┌──

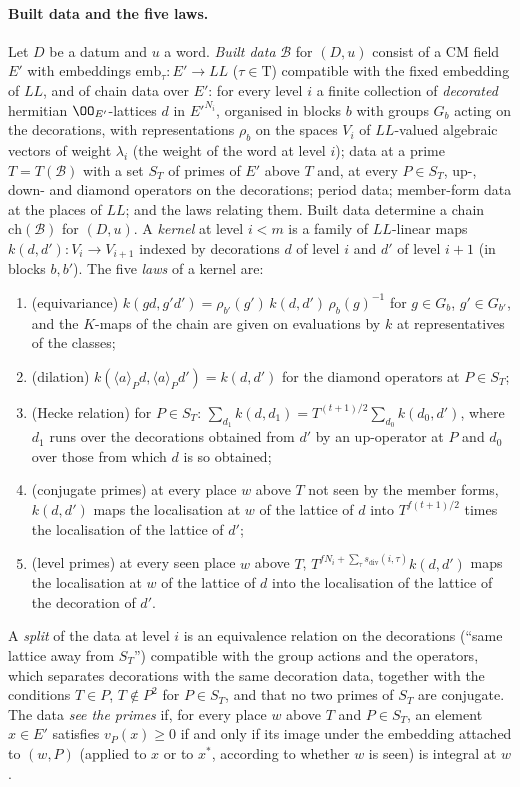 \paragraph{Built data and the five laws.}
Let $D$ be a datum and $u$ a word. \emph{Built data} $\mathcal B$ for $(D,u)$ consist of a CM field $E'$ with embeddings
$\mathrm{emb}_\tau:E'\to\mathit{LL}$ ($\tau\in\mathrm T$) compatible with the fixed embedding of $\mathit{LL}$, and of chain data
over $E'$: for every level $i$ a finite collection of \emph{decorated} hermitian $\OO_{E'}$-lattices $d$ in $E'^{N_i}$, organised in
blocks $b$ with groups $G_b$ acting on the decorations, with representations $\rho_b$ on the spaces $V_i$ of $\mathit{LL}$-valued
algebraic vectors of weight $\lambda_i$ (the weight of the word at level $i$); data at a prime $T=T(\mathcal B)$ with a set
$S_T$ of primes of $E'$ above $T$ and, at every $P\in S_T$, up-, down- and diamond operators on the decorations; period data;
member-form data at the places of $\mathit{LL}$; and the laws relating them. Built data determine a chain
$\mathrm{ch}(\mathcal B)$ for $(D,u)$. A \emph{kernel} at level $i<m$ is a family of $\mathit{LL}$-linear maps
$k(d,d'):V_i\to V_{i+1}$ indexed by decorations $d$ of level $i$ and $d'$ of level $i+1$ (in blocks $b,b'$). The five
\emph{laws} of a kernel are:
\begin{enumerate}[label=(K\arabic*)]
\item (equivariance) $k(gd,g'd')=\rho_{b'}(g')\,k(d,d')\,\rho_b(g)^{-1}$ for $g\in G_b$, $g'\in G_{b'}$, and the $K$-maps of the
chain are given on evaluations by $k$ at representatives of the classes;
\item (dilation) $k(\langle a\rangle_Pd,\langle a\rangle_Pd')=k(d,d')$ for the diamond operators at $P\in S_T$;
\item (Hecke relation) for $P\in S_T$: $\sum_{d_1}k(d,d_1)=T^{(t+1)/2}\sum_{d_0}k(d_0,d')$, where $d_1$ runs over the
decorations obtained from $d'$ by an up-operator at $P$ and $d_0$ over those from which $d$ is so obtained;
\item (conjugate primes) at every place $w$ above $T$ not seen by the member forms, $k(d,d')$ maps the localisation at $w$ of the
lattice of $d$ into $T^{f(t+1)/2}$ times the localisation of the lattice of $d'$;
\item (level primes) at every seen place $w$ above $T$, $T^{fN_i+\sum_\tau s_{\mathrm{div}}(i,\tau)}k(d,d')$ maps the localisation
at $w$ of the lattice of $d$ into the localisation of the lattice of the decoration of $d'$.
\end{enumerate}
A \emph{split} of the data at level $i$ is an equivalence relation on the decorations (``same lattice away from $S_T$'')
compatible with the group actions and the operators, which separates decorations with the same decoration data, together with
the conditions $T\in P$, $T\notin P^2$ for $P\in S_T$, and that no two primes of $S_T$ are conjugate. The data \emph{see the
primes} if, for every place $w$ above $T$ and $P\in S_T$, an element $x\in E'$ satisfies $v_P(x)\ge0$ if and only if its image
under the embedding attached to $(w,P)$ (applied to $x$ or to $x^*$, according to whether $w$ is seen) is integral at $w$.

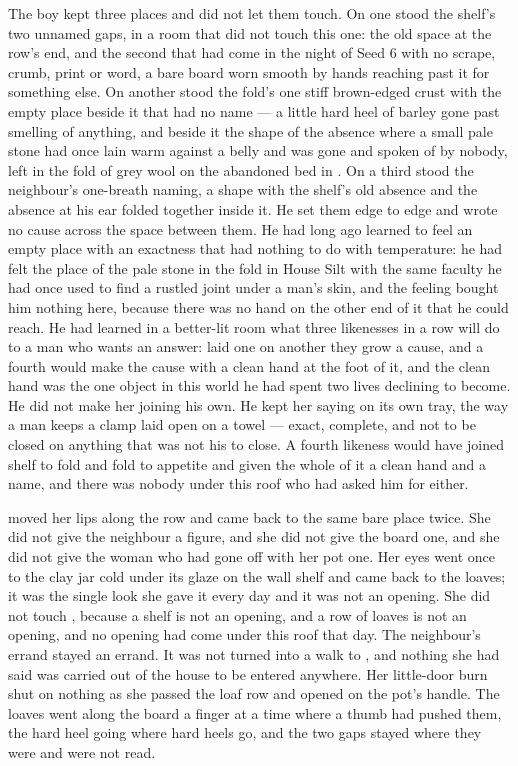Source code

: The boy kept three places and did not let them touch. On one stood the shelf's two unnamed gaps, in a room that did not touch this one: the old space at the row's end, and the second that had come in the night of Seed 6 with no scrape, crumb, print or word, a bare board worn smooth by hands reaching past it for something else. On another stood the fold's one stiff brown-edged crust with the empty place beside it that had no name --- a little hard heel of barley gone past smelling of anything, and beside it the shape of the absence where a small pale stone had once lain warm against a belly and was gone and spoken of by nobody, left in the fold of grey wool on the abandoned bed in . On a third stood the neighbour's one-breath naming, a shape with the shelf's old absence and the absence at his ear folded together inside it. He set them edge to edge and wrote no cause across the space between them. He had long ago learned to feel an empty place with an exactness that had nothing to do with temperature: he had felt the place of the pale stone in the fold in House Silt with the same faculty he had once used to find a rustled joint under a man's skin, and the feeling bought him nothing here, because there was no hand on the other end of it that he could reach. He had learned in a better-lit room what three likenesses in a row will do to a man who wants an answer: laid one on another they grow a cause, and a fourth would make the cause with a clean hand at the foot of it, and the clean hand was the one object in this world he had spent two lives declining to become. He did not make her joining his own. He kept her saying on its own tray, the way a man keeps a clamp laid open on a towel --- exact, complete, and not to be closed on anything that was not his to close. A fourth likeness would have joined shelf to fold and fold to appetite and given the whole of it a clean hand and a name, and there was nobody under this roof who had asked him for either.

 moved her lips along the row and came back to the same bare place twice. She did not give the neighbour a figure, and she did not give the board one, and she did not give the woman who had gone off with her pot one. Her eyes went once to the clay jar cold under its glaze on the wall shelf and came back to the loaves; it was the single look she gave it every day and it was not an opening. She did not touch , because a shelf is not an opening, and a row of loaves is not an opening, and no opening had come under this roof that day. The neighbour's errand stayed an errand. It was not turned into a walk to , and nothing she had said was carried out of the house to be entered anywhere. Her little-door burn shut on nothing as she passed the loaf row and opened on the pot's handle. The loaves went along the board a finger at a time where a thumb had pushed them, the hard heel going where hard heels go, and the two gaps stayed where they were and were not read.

└──

■ ACTION ITEM
With the first line being the one containing "of a kernel" and the last line the one containing "chain are given", transcribe exactly the lines above that fall in that range.

■ WRITTEN ANSWER
\emph{laws} of a kernel are:
\begin{enumerate}[label=(K\arabic*)]
\item (equivariance) $k(gd,g'd')=\rho_{b'}(g')\,k(d,d')\,\rho_b(g)^{-1}$ for $g\in G_b$, $g'\in G_{b'}$, and the $K$-maps of the
chain are given on evaluations by $k$ at representatives of the classes;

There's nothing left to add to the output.